Assigned task –
When a line in the entries below contains "well", tally it; give the tally with nothing added.

↓↓↓

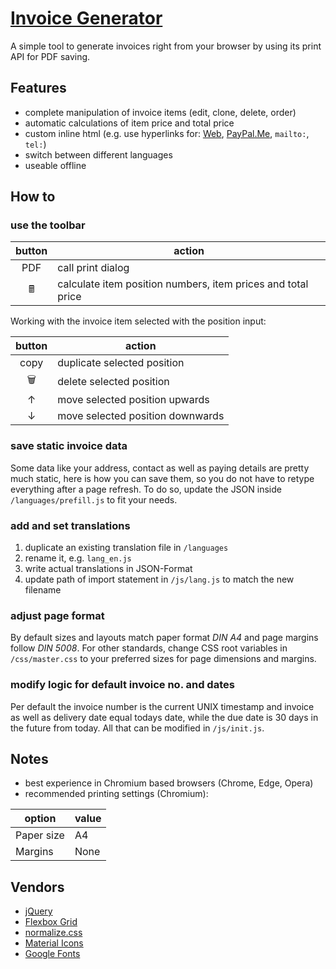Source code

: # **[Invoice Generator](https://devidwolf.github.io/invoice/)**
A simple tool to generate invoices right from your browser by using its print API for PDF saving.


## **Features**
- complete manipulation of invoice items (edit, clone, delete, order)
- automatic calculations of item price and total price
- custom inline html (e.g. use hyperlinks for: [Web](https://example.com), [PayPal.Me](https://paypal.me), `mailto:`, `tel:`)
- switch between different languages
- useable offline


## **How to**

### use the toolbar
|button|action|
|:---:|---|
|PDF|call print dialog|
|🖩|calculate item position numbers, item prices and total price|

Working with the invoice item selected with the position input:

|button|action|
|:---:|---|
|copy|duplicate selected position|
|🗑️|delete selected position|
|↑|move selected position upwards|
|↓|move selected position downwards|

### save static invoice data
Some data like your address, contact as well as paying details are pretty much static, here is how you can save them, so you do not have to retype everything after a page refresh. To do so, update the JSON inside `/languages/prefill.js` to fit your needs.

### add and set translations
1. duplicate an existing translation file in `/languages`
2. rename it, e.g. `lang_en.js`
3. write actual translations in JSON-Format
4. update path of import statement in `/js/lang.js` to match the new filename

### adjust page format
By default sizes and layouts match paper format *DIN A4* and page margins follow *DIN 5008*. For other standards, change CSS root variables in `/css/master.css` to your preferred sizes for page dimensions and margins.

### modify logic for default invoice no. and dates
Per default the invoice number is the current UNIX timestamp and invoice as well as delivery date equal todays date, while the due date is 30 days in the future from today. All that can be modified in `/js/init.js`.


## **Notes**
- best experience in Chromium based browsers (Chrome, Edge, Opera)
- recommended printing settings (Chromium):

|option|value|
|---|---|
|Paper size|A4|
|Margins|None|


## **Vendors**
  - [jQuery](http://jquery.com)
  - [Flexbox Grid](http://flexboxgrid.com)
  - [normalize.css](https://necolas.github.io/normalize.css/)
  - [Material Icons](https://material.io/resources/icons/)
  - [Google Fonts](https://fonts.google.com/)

↑↑↑

Exercise answer –
2